Plaster vs Face Brick
Listen to this article in Zulu:
Most South African homes were built by the Third Little Pig!
Were you shockingly old before you realized that many houses, especially those in the USA and certain parts of Europe have minimal (if any) brick and cement walls? (I was!)
Ever wondered how a tornado can raise an entire town to the ground or a whole neighbourhood can burn down in mere minutes due to wildfires?
It’s because most of those houses are made of timber and drywall! (Yep, Wood and glorified cardboard).
Yes, this means that the Extreme Home Makeover team can finish a 5-bedroom house build in a matter of days, and yes, (generally speaking) construction costs are much lower than in South Africa, but you know what?
If the three little pigs taught us anything, it was this: The piggy with the brick and stone house was much better off in the long run.
South Africans should be thankful for our super sturdy, wind and (reasonably) flame-resistant brick houses.
This does however limit our options for wall coverings to a certain extent. Unless you go to extremes of unnecessary spending, it’s unlikely that a standard South African family home will have full external wooden cladding and look like a Cape Cod beach house.
We are pretty much stuck with a choice between Face Brick and Plastered walls.
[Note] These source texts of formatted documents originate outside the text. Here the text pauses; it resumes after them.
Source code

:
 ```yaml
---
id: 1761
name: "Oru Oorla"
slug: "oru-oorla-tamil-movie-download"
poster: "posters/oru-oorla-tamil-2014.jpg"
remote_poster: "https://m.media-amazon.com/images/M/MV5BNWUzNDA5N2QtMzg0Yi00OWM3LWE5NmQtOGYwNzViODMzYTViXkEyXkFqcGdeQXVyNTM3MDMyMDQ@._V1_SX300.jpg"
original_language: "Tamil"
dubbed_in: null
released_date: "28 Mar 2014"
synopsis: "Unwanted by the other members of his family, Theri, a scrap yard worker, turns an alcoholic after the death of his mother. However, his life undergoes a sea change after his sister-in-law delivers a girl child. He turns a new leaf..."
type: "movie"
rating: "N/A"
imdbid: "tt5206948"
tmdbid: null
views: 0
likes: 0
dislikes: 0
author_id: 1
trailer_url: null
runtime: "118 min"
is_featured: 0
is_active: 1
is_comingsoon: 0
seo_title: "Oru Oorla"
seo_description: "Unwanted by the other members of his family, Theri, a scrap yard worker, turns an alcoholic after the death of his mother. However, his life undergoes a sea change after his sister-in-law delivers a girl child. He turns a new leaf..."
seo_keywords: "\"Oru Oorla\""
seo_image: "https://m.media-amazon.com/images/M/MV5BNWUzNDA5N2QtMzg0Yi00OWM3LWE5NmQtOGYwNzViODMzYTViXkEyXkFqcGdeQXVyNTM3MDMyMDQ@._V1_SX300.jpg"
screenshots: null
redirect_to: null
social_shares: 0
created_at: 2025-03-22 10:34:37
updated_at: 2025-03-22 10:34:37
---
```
But that’s not necessarily a bad thing.
There are many positives to our local style of building, not least being durability and low maintenance costs.
External Face Brick pros and cons:
Face Brick exterior walls, unless you choose a super fancy specific brick for the entire building, are generally less expensive than plastered external walls because you will save on labour and extra material costs.
Face Brick also requires basically zero recurring maintenance once it’s built and sealed.
Face Brick, if done right, can also be aesthetically pleasing and doesn’t have to look dated or old fashioned.
Unless you decide to plaster over your Face Brick walls or rebuild a section of your home, the appearance of face brick is pretty much set in stone (pun intended). There’s no altering this with a simple coat of paint!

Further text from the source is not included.